● Task statement:
Would you filter the listing below so that only lines with the word "para" remain?
Extracted data: Begin
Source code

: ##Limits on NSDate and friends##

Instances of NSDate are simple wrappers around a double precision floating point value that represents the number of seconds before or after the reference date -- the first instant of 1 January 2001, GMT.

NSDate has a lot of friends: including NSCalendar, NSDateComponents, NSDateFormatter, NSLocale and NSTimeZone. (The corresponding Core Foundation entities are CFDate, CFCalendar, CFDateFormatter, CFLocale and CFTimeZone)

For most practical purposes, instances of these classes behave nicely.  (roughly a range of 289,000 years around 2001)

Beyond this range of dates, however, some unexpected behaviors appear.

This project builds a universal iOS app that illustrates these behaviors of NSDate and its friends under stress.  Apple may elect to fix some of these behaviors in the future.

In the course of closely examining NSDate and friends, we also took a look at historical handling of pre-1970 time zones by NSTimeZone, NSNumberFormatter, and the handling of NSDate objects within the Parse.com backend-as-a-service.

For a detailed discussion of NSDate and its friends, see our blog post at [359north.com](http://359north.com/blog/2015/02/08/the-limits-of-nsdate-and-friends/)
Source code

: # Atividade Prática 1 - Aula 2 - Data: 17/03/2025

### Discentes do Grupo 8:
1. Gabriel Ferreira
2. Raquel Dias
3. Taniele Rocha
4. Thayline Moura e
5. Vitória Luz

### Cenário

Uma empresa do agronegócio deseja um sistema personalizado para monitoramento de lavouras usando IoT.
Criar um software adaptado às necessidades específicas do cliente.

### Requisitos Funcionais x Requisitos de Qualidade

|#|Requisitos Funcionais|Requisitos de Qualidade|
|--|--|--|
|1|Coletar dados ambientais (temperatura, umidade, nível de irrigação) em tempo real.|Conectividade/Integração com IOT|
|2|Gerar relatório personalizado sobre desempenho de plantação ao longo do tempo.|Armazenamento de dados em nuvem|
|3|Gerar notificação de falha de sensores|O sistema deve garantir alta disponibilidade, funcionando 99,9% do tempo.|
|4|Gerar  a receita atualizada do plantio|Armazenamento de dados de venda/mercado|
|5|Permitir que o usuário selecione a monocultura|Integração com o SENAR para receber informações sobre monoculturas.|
Extracted data: End
● Result:
Uma empresa do agronegócio deseja um sistema personalizado para monitoramento de lavouras usando IoT.
|5|Permitir que o usuário selecione a monocultura|Integração com o SENAR para receber informações sobre monoculturas.|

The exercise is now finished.